From the French Riviera to India’s Taj Mahal; from the environs of the Statue of Liberty in America to the wilderness of Kenya’s eccentric landscapes, there is one common language that pervades topological boundaries – the global dialect of soccer.
While soccer fanatics in these countries may be thousands of miles away from the Anfields, Emirates and Old Traffords of this world, their passion for the Barclays English Premier League remains at fever pitch levels. Week in and week out, millions of fans across the world congregate at sports bars, cook out joints, the occasional cinemas and homes to fill up on their weekly dose of the English Premier League.
Also, the Premier League provides fans with the reward of soccer after a tiresome week at work.

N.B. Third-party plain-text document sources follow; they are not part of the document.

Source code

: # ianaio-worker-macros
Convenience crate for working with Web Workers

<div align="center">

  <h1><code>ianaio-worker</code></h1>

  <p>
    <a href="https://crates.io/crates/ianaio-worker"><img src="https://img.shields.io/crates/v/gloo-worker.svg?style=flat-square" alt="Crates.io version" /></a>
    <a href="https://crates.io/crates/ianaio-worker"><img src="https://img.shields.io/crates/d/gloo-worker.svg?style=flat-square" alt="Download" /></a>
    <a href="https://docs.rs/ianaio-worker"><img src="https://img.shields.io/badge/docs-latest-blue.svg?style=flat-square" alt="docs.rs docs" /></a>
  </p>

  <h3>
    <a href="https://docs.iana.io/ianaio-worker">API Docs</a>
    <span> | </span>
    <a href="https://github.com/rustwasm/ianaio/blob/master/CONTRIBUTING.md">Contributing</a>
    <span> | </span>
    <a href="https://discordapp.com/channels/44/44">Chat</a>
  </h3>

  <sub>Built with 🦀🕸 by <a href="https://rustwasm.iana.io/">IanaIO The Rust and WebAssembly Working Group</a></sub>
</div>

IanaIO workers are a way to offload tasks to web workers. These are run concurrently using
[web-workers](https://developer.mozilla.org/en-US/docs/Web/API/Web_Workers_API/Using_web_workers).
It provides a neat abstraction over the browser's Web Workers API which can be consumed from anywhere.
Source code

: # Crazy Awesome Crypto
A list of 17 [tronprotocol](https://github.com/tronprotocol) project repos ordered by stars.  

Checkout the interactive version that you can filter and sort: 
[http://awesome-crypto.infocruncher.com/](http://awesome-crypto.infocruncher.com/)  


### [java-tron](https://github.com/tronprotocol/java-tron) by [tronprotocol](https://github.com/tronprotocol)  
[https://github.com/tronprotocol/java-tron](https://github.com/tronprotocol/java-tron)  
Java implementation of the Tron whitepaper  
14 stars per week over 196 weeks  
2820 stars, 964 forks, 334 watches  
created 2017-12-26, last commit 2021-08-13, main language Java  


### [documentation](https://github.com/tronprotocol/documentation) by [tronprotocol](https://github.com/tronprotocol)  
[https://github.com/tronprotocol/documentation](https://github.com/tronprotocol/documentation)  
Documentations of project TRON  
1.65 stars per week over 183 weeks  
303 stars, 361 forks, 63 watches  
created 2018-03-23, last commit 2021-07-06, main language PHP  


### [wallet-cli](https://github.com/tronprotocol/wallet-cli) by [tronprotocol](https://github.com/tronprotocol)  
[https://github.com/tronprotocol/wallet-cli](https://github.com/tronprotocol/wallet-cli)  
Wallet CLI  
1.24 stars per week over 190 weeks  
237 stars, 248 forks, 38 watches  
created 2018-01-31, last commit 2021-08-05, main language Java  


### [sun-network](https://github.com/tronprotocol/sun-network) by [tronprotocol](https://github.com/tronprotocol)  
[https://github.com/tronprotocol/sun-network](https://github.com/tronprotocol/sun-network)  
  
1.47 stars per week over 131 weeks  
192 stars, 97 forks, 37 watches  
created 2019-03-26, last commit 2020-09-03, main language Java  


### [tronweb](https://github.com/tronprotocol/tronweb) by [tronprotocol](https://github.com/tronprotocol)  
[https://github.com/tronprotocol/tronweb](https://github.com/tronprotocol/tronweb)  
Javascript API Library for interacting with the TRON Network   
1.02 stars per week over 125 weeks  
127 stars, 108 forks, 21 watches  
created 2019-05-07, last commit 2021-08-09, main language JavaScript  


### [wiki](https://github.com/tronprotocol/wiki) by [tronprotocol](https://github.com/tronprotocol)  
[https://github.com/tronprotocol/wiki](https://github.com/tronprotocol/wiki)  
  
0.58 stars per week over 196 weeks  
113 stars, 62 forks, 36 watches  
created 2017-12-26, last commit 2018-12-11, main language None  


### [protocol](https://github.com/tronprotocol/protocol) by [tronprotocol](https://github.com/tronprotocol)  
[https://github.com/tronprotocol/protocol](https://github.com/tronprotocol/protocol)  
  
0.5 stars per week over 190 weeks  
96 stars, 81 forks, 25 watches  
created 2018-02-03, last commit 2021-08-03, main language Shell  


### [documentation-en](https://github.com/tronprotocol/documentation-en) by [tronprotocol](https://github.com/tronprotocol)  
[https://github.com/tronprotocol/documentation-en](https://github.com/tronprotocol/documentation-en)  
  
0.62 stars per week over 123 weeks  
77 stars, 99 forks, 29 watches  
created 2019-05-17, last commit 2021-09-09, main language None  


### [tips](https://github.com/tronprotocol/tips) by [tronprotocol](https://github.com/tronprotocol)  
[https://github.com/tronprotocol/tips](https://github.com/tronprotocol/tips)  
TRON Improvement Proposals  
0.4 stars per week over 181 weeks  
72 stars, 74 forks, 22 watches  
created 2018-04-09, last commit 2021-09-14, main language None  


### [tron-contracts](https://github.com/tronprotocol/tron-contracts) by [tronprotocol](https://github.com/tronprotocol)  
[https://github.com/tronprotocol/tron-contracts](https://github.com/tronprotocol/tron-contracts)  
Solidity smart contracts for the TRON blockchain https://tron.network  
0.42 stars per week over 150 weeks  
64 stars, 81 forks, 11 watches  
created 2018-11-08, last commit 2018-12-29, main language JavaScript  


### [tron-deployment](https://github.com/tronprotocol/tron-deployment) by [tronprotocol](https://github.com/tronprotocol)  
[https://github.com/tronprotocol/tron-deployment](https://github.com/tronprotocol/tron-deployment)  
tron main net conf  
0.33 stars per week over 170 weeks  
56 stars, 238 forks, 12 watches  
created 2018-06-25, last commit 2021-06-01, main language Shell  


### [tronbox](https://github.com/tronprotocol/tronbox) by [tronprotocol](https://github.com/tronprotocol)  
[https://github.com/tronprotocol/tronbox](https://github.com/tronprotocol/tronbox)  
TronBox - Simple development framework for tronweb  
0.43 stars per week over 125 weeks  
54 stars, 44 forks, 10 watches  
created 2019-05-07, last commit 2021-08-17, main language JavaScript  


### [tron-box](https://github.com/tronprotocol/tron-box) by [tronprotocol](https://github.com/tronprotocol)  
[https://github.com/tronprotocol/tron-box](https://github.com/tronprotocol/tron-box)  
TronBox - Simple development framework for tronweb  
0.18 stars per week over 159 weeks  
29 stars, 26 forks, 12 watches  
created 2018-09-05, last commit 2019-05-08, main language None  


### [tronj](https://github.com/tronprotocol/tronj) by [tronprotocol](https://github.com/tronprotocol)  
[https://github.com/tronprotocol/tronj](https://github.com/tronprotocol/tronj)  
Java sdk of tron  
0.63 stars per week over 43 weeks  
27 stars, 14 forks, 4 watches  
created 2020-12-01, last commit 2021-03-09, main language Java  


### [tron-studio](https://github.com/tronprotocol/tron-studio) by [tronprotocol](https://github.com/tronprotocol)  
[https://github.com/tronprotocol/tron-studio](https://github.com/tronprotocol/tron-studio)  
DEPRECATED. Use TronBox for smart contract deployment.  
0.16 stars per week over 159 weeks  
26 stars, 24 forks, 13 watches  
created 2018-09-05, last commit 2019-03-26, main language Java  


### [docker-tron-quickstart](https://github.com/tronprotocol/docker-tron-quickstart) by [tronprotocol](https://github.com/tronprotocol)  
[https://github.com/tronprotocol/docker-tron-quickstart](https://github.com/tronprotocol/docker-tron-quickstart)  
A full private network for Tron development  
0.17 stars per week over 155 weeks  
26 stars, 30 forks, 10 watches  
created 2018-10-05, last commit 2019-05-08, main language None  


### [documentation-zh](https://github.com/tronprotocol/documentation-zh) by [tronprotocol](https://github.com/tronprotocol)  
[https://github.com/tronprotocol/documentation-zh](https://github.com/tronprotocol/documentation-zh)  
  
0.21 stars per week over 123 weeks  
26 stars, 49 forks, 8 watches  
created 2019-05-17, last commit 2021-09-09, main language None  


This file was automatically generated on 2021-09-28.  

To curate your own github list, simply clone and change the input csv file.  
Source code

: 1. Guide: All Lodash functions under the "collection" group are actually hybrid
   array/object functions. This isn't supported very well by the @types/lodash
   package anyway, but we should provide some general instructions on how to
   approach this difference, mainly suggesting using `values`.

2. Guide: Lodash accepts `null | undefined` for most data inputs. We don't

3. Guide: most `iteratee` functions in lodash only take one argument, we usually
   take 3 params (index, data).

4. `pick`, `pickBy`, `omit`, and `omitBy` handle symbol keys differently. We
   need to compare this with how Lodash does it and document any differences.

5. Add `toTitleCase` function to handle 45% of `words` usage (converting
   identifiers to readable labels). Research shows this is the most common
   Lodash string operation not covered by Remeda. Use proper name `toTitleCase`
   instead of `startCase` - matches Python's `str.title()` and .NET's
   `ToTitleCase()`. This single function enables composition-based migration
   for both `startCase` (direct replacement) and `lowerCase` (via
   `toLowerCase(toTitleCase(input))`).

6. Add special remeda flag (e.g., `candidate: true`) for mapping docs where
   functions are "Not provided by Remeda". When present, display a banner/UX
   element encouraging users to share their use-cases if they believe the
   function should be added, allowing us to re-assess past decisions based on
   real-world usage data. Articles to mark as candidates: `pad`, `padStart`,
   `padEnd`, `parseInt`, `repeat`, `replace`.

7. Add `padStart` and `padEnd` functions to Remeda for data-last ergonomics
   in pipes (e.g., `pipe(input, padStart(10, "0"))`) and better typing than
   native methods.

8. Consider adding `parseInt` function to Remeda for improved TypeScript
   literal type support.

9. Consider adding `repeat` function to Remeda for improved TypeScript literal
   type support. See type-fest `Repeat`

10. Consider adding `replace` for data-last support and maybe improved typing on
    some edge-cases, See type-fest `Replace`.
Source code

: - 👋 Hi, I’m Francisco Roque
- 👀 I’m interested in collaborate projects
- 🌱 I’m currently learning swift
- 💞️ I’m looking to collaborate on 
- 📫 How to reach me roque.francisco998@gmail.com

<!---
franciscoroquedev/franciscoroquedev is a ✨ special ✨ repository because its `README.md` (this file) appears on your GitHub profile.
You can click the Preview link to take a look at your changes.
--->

“I thoroughly enjoy my weekends when the EPL is on,” said Ajay Singh, a Manchester United fan who lives in Nairobi, Kenya. “I often get home from work, take a cat nap and awake to the thrills of the league.”
Just like pubs across Europe and other continents, Kenyan bars and clubs are often packed with throngs of soccer fanatics, wildly cheering their sides on diligently with pure passion, in the naïve hope their top-of-the-lungs yelling and expertly weighed comments may impact the proceedings of the game. Plus a good turnout at such avenues equates to good business for owners.
Pratik Kamdar, one of the directors at Spartans Lounge, situated in the heart of Nairobi’s Westlands area, discussed how good the Premier League is to his business.
“It spells great news for business. Looking back at the World Cup 2014 that was, the carnival mood of the game brought with it an escalated sense of harmony amongst friends and strangers,” Kamdar said, “Furthermore, on a business level, our sales rose by 50% with a packed lounge – that is always a welcoming sign for any business. With the commencement of the EPL, I expect the same ambiance and turnout over the weekends.”
For years, the country of Kenya has been synonymous with supporting a handful of soccer teams, pre-dominantly Manchester United and Arsenal. However, nowadays you do find a respectable number of Liverpool fans, with pockets of Chelsea and Manchester City followers, while Everton and Tottenham make up but a minority of the soccer-supporting fanbase.
While it is obvious fans will not catch all the weekend’s action due to games being played at the same time, the probability of watching six to seven games over various satellite channels, coupled with the weekend highlight shows as well as online streaming and radio commentary means fans are never left in despair.
“Due to work, I rarely get to watch the games. However, through BBC as well as local radio stations, I keenly follow the commentary. Sometimes, I just check the scores online (via mobile phone),” said Abdulmajid Karama, a tuk tuk (rickshaw) operator manning the streets of Kenya’s coastal city of Mombasa.
Therefore, when the furore of the Premier League sets in, be sure Kenya will not be sidelined on the action for the soccer-frenzy country that will go to great extremes to catch the game.